The draft guidelines from the U.S. Preventive Services Task Force are based on a review of studies that found 19 percent fewer youths started smoking after a range of prevention programs.
Out of more than 26,000 kids and teens in those trials, researchers found 50 would have to be counseled to prevent one from trying cigarettes over the next seven months to three years.
However, the same review showed no benefits from smoking cessation counseling or drug treatment with Zyban (bupropion) for youth who had already taken up the habit.
“Ninety percent or so of smokers initiate smoking prior to (age) 18, so to really prevent smoking you have to address the teenage and older child population,” said Dr. David Grossman, a member of the task force from Group Health Research Institute and the University of Washington in Seattle.
“This is really good news that primary care clinicians can play a role in this,” he told Reuters Health.

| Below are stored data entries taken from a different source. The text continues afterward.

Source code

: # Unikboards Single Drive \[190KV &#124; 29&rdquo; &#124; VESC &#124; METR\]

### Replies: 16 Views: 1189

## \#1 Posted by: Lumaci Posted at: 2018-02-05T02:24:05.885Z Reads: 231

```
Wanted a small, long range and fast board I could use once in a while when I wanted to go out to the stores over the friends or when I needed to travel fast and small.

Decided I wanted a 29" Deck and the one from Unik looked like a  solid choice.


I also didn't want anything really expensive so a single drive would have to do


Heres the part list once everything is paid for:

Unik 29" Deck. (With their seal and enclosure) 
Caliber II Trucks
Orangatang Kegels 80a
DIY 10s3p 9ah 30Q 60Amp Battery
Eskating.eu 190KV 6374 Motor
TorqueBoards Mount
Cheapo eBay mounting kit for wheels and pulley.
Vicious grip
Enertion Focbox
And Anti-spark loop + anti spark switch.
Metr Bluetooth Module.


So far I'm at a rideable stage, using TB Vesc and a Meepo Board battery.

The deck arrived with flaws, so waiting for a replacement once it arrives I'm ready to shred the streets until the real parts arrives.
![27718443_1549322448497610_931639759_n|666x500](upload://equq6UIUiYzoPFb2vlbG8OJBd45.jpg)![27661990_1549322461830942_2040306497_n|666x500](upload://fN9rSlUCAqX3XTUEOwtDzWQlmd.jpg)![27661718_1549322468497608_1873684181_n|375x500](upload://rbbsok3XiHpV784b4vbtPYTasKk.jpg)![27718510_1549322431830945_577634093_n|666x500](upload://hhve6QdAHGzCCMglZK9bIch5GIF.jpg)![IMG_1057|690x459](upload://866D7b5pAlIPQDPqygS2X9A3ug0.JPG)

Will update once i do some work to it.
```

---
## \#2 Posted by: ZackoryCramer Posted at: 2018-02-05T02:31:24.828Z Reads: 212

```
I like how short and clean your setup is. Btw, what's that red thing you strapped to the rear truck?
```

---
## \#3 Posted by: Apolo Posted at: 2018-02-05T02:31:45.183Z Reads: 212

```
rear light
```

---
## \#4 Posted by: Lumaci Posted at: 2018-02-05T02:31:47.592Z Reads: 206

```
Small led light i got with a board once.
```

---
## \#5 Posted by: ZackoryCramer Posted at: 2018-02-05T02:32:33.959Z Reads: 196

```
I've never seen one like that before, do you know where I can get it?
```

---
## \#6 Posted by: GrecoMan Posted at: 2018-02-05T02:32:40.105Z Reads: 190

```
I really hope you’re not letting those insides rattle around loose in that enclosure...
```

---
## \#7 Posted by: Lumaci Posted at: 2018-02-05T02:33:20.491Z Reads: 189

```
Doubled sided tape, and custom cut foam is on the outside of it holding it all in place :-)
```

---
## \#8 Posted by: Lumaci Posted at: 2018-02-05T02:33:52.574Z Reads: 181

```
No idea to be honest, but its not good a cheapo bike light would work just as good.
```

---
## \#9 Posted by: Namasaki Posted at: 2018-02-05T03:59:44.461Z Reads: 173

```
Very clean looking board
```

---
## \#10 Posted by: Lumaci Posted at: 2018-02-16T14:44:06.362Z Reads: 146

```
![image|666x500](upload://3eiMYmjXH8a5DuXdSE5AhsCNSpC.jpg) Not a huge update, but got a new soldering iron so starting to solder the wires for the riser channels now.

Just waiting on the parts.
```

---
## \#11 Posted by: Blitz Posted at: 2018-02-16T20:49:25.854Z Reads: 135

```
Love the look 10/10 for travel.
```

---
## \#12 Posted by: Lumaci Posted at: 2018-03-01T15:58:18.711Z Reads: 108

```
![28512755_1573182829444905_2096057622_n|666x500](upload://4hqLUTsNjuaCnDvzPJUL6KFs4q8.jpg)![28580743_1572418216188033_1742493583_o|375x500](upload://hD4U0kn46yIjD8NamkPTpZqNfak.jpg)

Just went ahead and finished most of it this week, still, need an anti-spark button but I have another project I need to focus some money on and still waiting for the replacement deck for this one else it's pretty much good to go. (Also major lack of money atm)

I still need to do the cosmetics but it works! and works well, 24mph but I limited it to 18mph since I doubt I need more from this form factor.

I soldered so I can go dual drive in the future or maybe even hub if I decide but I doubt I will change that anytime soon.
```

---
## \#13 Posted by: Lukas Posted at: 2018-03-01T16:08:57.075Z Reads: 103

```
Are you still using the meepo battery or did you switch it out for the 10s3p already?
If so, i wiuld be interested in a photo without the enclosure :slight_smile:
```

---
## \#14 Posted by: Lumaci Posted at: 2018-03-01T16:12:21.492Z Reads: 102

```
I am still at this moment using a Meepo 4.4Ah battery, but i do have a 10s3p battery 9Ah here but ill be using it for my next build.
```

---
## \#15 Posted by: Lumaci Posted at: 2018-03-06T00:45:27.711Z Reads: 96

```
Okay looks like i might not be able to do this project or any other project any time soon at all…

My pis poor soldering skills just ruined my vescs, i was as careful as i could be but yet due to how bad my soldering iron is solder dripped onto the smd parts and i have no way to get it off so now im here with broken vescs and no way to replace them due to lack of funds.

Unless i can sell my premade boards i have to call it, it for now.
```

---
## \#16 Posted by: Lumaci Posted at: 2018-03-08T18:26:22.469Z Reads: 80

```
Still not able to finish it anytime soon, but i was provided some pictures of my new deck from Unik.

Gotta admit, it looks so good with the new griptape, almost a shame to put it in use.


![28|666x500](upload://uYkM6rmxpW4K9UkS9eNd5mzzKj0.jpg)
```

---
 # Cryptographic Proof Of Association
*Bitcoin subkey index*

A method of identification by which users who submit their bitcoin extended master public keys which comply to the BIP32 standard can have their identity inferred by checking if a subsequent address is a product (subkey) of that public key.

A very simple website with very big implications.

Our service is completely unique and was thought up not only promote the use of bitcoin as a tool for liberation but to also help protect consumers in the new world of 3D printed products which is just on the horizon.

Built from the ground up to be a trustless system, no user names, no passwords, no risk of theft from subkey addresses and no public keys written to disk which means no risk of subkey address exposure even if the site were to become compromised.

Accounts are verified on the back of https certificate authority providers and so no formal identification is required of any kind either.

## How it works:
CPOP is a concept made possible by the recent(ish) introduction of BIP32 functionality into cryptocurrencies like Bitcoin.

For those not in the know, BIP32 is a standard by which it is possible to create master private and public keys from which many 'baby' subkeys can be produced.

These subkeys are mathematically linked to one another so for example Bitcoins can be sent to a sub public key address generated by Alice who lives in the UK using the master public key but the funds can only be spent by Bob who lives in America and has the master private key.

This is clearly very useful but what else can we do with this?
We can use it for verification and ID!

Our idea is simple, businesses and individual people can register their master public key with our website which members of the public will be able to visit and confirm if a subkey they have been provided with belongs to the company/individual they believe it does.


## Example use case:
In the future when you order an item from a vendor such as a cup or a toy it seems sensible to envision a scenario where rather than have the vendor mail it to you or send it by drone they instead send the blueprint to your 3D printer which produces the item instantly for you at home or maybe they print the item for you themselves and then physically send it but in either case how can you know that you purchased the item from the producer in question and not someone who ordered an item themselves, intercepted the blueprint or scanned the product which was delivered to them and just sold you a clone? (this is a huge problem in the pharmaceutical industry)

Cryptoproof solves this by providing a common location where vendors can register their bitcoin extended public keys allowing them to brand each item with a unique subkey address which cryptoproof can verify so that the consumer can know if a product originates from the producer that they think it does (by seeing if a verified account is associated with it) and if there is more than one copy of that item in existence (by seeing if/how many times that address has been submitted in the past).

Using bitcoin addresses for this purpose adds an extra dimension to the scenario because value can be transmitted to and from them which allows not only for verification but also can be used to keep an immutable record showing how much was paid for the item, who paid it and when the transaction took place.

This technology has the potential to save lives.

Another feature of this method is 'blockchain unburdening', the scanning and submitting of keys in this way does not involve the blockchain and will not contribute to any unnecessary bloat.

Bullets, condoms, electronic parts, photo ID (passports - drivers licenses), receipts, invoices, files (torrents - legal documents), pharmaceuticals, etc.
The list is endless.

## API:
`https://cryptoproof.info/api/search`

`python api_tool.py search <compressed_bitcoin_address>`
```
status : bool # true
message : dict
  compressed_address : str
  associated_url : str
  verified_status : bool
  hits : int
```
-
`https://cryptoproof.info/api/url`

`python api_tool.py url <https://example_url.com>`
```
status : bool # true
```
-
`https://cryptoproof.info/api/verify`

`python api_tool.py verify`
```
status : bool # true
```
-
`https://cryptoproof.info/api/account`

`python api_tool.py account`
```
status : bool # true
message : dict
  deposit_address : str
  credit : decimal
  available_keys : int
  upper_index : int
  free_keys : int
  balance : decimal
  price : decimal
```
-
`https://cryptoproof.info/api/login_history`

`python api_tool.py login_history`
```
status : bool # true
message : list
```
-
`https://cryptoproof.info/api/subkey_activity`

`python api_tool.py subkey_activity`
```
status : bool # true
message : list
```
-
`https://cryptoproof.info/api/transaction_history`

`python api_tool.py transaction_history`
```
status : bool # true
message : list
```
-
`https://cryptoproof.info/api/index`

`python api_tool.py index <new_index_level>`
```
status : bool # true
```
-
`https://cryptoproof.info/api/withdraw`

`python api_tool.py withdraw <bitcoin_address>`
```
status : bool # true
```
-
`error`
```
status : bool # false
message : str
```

The draft guidelines are an update to the task force's 2003 guidelines, which found there wasn't enough evidence to determine whether counseling could help prevent kids from starting to smoke or help youth smokers quit. The newest version will be posted on the USPSTF website for public comment (bit.ly/cy0SzP) from December 11 until January 7.
The studies analyzed in the new review looked at everything from home mailings and phone calls to group counseling sessions with kids and their parents.
“A variety of approaches appear to work. The most important thing is that clinicians do raise the issue as part of well-child care,” Grossman said, noting that counseling can be quick and inexpensive.
The task force said there’s still a need for more research, including studies looking at what types of prevention programs are most feasible in the real world.
It also recommends referring kids who already smoke to counseling programs designed for smoking cessation. There’s some evidence that school-based programs may help kids quit, for example.
Researchers at the Kaiser Permanente Center for Health Research in Portland, Oregon, led by Carrie Patnode conducted the review supporting the new guidelines, which is published in the Annals of Internal Medicine.
“If you’re parents, you certainly want the family doctor to speak to your child on every occasion about not smoking,” said Dr. Roger Thomas from the University of Calgary in Canada, who studies interventions to prevent adolescent smoking.
And for doctors, “the more politely you do it, the less lecturing you do, the better,” Thomas, who isn’t part of the task force or the evidence review team, told Reuters Health.
He said implementing non-smoking policies around schools and making sure shopkeepers don’t sell cigarettes to teens can dissuade some young people from taking up the habit as well.
“These interventions are working, and states should be putting money into these programs… because in the long term they save lives,” agreed Dr. Joseph DiFranza, a tobacco researcher from the University of Massachusetts Medical School in Worcester, who also wasn’t involved in the new guidelines.
“Smoking or nicotine addiction really is a pediatric disease that carries over into adulthood,” DiFranza told Reuters Health.
A combination of community and school initiatives, as well as counseling during primary care visits, Grossman said, “really give us a chance at being able to prevent youth smoking.”